The Seventh Doctor |
I wanted him to know the answer, precisely because he was the seventh doctor and that was my lucky number.
He would give me turtle eyes. In the way a turtle needs a pond - a woman with a dying foot really likes the idea that a man gets her.
"Oh hell," he said, "Let's see you walk tiptoe."
He put his hands on his slim hips, this one was a runner I was sure of it. He ran in packs of doctor-dogs.
“I am not a circus woman," I said, meaning I could not do that. I looked him through. He gazed back at me and I could tell he knew I was wearing out.

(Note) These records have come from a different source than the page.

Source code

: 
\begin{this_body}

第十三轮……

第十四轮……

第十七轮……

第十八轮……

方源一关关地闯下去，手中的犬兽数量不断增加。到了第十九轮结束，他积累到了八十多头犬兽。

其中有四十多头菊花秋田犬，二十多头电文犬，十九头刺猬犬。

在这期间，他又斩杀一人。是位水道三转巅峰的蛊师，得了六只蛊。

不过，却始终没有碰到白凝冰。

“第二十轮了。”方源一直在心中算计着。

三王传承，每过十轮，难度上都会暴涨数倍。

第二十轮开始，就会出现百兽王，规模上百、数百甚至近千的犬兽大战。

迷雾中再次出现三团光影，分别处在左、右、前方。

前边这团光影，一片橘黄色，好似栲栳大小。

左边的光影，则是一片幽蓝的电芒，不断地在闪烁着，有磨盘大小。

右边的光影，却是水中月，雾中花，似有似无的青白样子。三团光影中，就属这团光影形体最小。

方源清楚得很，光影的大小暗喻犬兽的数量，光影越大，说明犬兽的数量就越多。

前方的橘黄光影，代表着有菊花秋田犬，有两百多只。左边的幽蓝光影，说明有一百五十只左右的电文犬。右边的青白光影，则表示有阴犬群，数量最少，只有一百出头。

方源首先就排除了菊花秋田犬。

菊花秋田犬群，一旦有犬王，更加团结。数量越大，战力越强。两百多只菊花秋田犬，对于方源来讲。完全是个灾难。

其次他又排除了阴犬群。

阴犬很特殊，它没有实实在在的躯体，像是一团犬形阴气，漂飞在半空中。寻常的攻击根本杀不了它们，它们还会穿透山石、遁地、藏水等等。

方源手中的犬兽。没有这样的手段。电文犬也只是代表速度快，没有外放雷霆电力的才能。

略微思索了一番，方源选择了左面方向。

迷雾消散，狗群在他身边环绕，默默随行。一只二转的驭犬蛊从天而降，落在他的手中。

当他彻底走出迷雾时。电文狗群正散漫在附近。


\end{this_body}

The air was so still I may have heard a duck dying in Canada, three hours away.
"No joke?" he said.
“No joke.”
His nose was pointy, French, and he had a ring, this was a plaid shirt kind of man, who would soon be smelling fall in the air, a barrette in some happy kid's hair coming loose at a family get-together, not caring about the way things seemed. His wife would be pregnant and prancing on tiptoes and laughing.
"Why is it your foot... so goddamn cold to the touch?" he said, as if I had the answer. He didn’t.
Then he smiled at me, a booming, sugar-pie smile. So wide and sparkly, that I think, and even years later, I should have asked if there were a test to see if he were still human.